Unnamed heroes of the war against elephant and rhino poaching are a cleverly concealed delight in a current exhibition.
Five life-size photographs of heavily armed and camouflaged game rangers are tucked away in a side room and have an unexpected impact as you turn the corner and are confronted by them.
They form almost an afterthought to the run of 28 photographs that relate to the title of the exhibition—a nostalgic travelogue called From Maputo to Mogadishu. Yet the rangers are by far the most interesting and involving part of the entire show, at the Circle Art Gallery in Nairobi.
One of them, reproduced here and called Warriors 1, has been seen at the Circle before, in the 2016 exhibition Frontiers of the Present, but the rest were new to me.
All the photographs were taken by Guillaume Bonn, with the game rangers isolated on plain white backgrounds, and photographed moments before setting out on night patrol.
They are Bonn’s tribute to the force of men and women who risk their own lives every day to protect and save Kenya’s wildlife.
The rest of Bonn’s exhibition is a record of journeys he made along the East African coast to document how things are now, shaped by the past and successive colonial invasions, before the rich melding of cultures and their imprints on the towns and landscapes vanish in the face of war, habitat destruction and the effects of globalisation.
All are recent reprints taken from Bonn’s book Mosquito Coast.
As you would expect from a professional photographer with his pedigree (he has worked for the New York Times and Vanity Fair, won a glittering array of awards and authored five books) they are well composed, sharply in focus and attempt to show us things we may not have noticed left to ourselves.
Thus, the stunningly beautiful pair of semi-circular steps down to the water’s edge from a house in Lamu; the cool interior of a house at Malindi; the security van partly hidden behind a gnarled old tree trunk in Mombasa.
All excellent work — but it was the rangers and their implied warning about the continuing threat to our wildlife who kept drawing me back to the anteroom.
Across the city, preparations are well under way for the opening of what is believed to be Nairobi’s first sculpture garden.
Covering around one hectare, it has been carved out of the valley below the One-Off Art Gallery run by Carol Lees.
The works can be viewed either freestanding within paved areas or mounted on a series of plinths placed along a two-kilometre trail that winds through a succession of planted garden and rest areas.
The first exhibition, to be curated by the furniture maker and collector Marc Van Rampelberg, will open on August 31, with an afternoon viewing and early evening party and will be of more than 25 works, all by Kenyan-based artists.

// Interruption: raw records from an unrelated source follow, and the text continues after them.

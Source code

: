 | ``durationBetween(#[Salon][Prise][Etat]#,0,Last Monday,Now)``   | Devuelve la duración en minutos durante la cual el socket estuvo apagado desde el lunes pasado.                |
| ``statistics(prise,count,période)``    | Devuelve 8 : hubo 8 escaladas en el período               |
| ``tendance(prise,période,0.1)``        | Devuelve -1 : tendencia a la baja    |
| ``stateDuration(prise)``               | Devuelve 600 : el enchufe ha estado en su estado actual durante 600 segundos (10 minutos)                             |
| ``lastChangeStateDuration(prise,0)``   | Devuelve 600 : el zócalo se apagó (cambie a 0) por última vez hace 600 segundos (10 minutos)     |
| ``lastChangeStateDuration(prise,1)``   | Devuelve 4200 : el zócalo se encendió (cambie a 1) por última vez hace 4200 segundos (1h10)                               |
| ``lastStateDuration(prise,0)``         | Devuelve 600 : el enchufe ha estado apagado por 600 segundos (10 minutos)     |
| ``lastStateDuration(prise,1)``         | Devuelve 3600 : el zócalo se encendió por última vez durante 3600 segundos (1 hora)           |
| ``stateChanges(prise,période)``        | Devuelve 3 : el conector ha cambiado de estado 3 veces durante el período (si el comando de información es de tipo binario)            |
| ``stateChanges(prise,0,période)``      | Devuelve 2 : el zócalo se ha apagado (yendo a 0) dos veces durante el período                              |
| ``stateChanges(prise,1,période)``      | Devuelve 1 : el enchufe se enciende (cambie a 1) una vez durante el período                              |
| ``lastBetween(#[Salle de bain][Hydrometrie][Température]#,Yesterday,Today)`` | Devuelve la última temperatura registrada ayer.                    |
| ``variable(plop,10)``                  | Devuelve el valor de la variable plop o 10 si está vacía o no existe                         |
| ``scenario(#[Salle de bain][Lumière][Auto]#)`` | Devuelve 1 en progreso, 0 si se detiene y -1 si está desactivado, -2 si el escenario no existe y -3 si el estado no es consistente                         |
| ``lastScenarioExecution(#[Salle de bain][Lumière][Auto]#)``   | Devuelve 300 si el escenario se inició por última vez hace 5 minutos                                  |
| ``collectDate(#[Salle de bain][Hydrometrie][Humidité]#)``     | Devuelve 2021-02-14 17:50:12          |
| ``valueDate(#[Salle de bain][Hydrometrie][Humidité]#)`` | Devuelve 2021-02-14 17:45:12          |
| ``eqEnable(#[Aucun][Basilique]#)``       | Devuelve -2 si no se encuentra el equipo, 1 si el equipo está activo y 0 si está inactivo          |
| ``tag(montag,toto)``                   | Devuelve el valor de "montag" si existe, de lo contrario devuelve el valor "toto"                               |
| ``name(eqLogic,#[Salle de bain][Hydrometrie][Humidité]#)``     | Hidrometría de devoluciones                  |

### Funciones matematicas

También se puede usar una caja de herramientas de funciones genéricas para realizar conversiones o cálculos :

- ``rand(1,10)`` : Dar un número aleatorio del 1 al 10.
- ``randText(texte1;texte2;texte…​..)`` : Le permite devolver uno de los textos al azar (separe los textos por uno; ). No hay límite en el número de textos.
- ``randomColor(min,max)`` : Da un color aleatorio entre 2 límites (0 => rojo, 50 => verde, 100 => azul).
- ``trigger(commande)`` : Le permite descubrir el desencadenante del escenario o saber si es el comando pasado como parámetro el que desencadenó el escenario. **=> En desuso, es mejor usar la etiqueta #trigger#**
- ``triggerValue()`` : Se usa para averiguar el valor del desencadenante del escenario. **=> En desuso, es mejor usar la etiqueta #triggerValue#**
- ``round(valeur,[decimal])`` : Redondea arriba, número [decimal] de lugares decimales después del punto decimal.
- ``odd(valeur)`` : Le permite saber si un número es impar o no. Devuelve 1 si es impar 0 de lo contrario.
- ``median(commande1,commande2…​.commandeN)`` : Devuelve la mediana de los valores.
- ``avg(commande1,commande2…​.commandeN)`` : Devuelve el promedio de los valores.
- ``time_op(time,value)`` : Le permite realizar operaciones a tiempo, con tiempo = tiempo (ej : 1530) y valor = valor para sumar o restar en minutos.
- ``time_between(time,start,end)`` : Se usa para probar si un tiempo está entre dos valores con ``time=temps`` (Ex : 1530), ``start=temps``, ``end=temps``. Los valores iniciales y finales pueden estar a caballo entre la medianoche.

They are slated to include Peterson Kamwathi, Peter Ngugi, Irene Wanjiru and Peter Kenyanya, who is exhibiting a 2.5 metre granite sculpture of a woman warrior that took 15 people over eight hours to install.
The show will be backed up by exhibitions of sculpture in the main Loft and Stables galleries overlooking the garden, and in the gallery’s satellite space at Rosslyn Riviera Mall — around 100 pieces in all.
Said Lees: “We’re very excited to be focusing on sculpture, and the garden will become a permanent open air space with a frequently changing display.”
And she added: “For too long sculpture seems to have been seen as the poor relation of the visual arts, yet it is as dynamic and challenging as all the other branches. The garden shows our determination to give it the place it deserves.”
In Rwanda, this is an important time too for the painter and poet Ingabire Greta, who is holding her first solo exhibition.
Called Spoken Art, it is of 14 large portrait heads that, forceful and confident, are underpinned by a sound grasp of drawing.
“They are based on feelings, stereotypes and breaking silences,” Greta explained.
Her paintings can be seen at the crisp Innovation Village in Kigali, near the American embassy.
Aged 21 — young for a solo show — Greta trained at the country’s only tertiary art school, the Ecole d’art de Nyundo in the west of Rwanda before joining the GAMA arts foundation, based in Kigali.
The title of her exhibition, Spoken Art, is a play upon the artist’s other great interest — spoken word poetry. Greta is a regular performer at poetry slam competitions, where poets read out their work and are judged by a randomly chosen panel.
As a painter, she first came to notice last year, taking part in a group show celebrating international women’s month in Kigali, organised by the NGO Kurema, Kurera, Kwiga (To create, to see, to learn).
It is run by Judith Kaine, who in 2017 invited the artist known only as Roa to paint a series of gigantic murals of animals and birds; the most notable being an okapi on the a wall of Okapi hotel in the Kigali suburb of Nyarugenge.